W sierpniu zapadło co najmniej 40 wyroków sądów w sprawach frankowych (28 w I instancji i 12 w II instancji), z czego 36 było korzystnych dla klientów, a tylko trzy dla banków (jeden przypadek dotyczył uchylenia poprzednich wyroków i skierowany został do ponownego rozpatrzenia). Oznacza to, że 90 proc. wyroków z sierpnia było korzystnych dla klientów, 8 proc. zaś niekorzystnych. To najważniejsze wnioski płynące z danych zebranych przez kancelarię Votum, która obsługuje frankowiczów.
Fala pozwów jeszcze nie ustanie
Główna statystyka zapadłych w sierpniu wyroków jest podobna jak w poprzednich miesiącach, wskaźnik wygranych przez klientów spraw nawet się zwiększył (w lipcu również wyniósł 90 proc.) z 70–80 proc. w poprzednich miesiącach. Nie ma publicznie dostępnej i pełnej bazy orzeczeń w sprawach frankowych, więc nie są to wszystkie wyroki zapadłe w sierpniu, statystyka może być więc nieznacznie zaburzona na korzyść klientów. Spośród wszystkich 40 wyroków, do których udało nam się dotrzeć, 12 było prawomocnych (10 było korzystnych dla frankowiczów, zaledwie 2 dla banków, to także odsetek podobny jak w ostatnich miesiącach).

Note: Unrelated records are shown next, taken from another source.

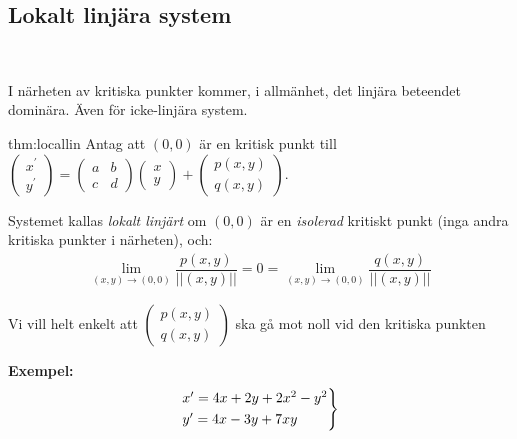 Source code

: \subsection{Lokalt linjära system}\hfill\\
\par\bigskip
\noindent I närheten av kritiska punkter kommer, i allmänhet, det linjära beteendet dominära. Även för icke-linjära system.
\par\bigskip
\begin{theo}{thm:locallin}
  Antag att $(0,0)$ är en kritisk punkt till $\begin{pmatrix}x^{\prime}\\y^{\prime}\end{pmatrix} = \begin{pmatrix}a&b\\c&d\end{pmatrix}\begin{pmatrix}x\\y\end{pmatrix} + \begin{pmatrix}p(x,y)\\q(x,y)\end{pmatrix}$.
  \par\bigskip
  \noindent Systemet kallas \textit{lokalt linjärt} om $(0,0)$ är en \textit{isolerad} kritiskt punkt (inga andra kritiska punkter i närheten), och:
  \begin{equation*}
    \begin{gathered}
      \lim_{(x,y)\to(0,0)}\dfrac{p(x,y)}{\left|\left|(x,y)\right|\right|} = 0 = \lim_{(x,y)\to(0,0)}\dfrac{q(x,y)}{\left|\left|(x,y)\right|\right|}
    \end{gathered}
  \end{equation*}
  \par\bigskip
  \noindent Vi vill helt enkelt att $\begin{pmatrix}p(x,y)\\q(x,y)\end{pmatrix}$ ska gå mot noll vid den kritiska punkten
\end{theo}
\par\bigskip
\noindent\textbf{Exempel:}
\begin{equation*}
  \begin{gathered}
    \begin{rcases*}
      x^{\prime} = 4x+2y+2x^2-y^2\\
      y^{\prime} = 4x-3y+7xy
    \end{rcases*}
  \end{gathered}
\end{equation*}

Statystykę zamykamy w piątek, 28 sierpnia, więc do końca miesiąca mogą pojawić się jeszcze informacje o paru wyrokach. Ale nawet jeśli tak się stanie, liczba sierpniowych rozstrzygnięć sądowych i tak była znacznie mniejsza niż lipcowych czy czerwcowych, gdy naliczyliśmy ich odpowiednio około 100 i 50. Czemu teraz sądy wydawały mniej wyroków? – Okres wakacyjny z pewnością wpłynął na liczbę kończących się postępowań w sprawach frankowych. Dodatkowo nie można zapominać, że sądy wracają do normalnego funkcjonowania po ponaddwumiesięcznym okresie ograniczenia pracy z uwagi na pandemię. Nadchodzące miesiące pozwalają przypuszczać, że okres jesienny będzie bardzo intensywny w zakresie spraw frankowych. Oczywiście na rozstrzygnięcia w sprawach, w których pełnomocnicy masowo wysyłali pozwy w czasie pandemii, musimy jeszcze poczekać. Ale pamiętajmy, że już po wyroku Trybunału Sprawiedliwości Unii Europejskiej z października ubiegłego roku do sądów trafiła znaczna liczba powództw, które do końca tego roku powinny doczekać się rozpatrzenia, przynajmniej w I instancji – mówi Wojciech Bochenek, radca prawny z kancelarii Bochenek i Wspólnicy.
Jego zdaniem okres jesienno-zimowy będzie interesujący nie tylko pod kątem liczby zapadających wyroków, ale również wyznaczonych terminów rozpraw, które zbliżają frankowiczów do uzyskania rozstrzygnięcia w sprawie. – Można pokusić się o stwierdzenie, że będzie to rekordowy okres w zakresie zapadających rozstrzygnięć w sprawach frankowych. Spodziewam się, że kierunek orzeczeń będzie wzmacniał kształtowanie się aktualnie umacniającego się trendu przyrostu liczby wyroków stwierdzających nieważność umowy – mówi Bochenek. Dodaje, że do rozpatrzenia pozostają pytania skierowane do TSUE i Sądu Najwyższego, ale z uwagi na specyfikę działania obu instytucji trudno wyrokować, czy odpowiedzi na nie poznamy jeszcze w tym roku.